• [TASK PROMPT]:
After finding the line with "NDIS_MINIPORT_ADAPTER_GENERAL_ATTRIBUTES</a> structure ." in the data below, set down exactly each line through the one with "## -remarks", inclusive, and stop there.

• [DATASET]:
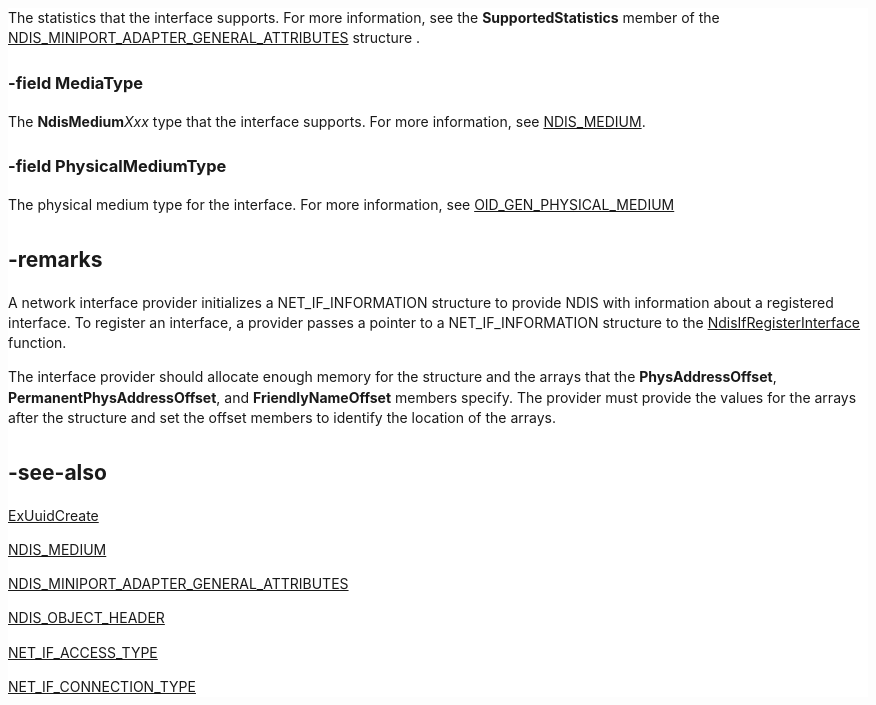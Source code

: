 The statistics that the interface supports. For more information, see the 
     <b>SupportedStatistics</b> member of the 
     <a href="/windows-hardware/drivers/ddi/ndis/ns-ndis-_ndis_miniport_adapter_general_attributes">
     NDIS_MINIPORT_ADAPTER_GENERAL_ATTRIBUTES</a> structure .

### -field MediaType

The 
     <b>NdisMedium</b><i>Xxx</i> type that the interface supports. For more information, see 
     <a href="/windows-hardware/drivers/ddi/ntddndis/ne-ntddndis-_ndis_medium">NDIS_MEDIUM</a>.

### -field PhysicalMediumType

The physical medium type for the interface. For more information, see 
     <a href="/windows-hardware/drivers/network/oid-gen-physical-medium">OID_GEN_PHYSICAL_MEDIUM</a>

## -remarks

A network interface provider initializes a NET_IF_INFORMATION structure to provide NDIS with
    information about a registered interface. To register an interface, a provider passes a pointer to a
    NET_IF_INFORMATION structure to the 
    <a href="/windows-hardware/drivers/ddi/ndis/nf-ndis-ndisifregisterinterface">
    NdisIfRegisterInterface</a> function.

The interface provider should allocate enough memory for the structure and the arrays that the 
    <b>PhysAddressOffset</b>, 
    <b>PermanentPhysAddressOffset</b>, and 
    <b>FriendlyNameOffset</b> members specify. The provider must provide the values for the arrays after the
    structure and set the offset members to identify the location of the arrays.

## -see-also

<a href="/windows-hardware/drivers/ddi/ntddk/nf-ntddk-exuuidcreate">ExUuidCreate</a>



<a href="/windows-hardware/drivers/ddi/ntddndis/ne-ntddndis-_ndis_medium">NDIS_MEDIUM</a>



<a href="/windows-hardware/drivers/ddi/ndis/ns-ndis-_ndis_miniport_adapter_general_attributes">
   NDIS_MINIPORT_ADAPTER_GENERAL_ATTRIBUTES</a>



<a href="/windows-hardware/drivers/ddi/ntddndis/ns-ntddndis-_ndis_object_header">NDIS_OBJECT_HEADER</a>



<a href="/windows/win32/api/ifdef/ne-ifdef-net_if_access_type">NET_IF_ACCESS_TYPE</a>



<a href="/windows/win32/api/ifdef/ne-ifdef-net_if_connection_type">NET_IF_CONNECTION_TYPE</a>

• [SOLUTION BELOW]:
     NDIS_MINIPORT_ADAPTER_GENERAL_ATTRIBUTES</a> structure .

### -field MediaType

The 
     <b>NdisMedium</b><i>Xxx</i> type that the interface supports. For more information, see 
     <a href="/windows-hardware/drivers/ddi/ntddndis/ne-ntddndis-_ndis_medium">NDIS_MEDIUM</a>.

### -field PhysicalMediumType

The physical medium type for the interface. For more information, see 
     <a href="/windows-hardware/drivers/network/oid-gen-physical-medium">OID_GEN_PHYSICAL_MEDIUM</a>

## -remarks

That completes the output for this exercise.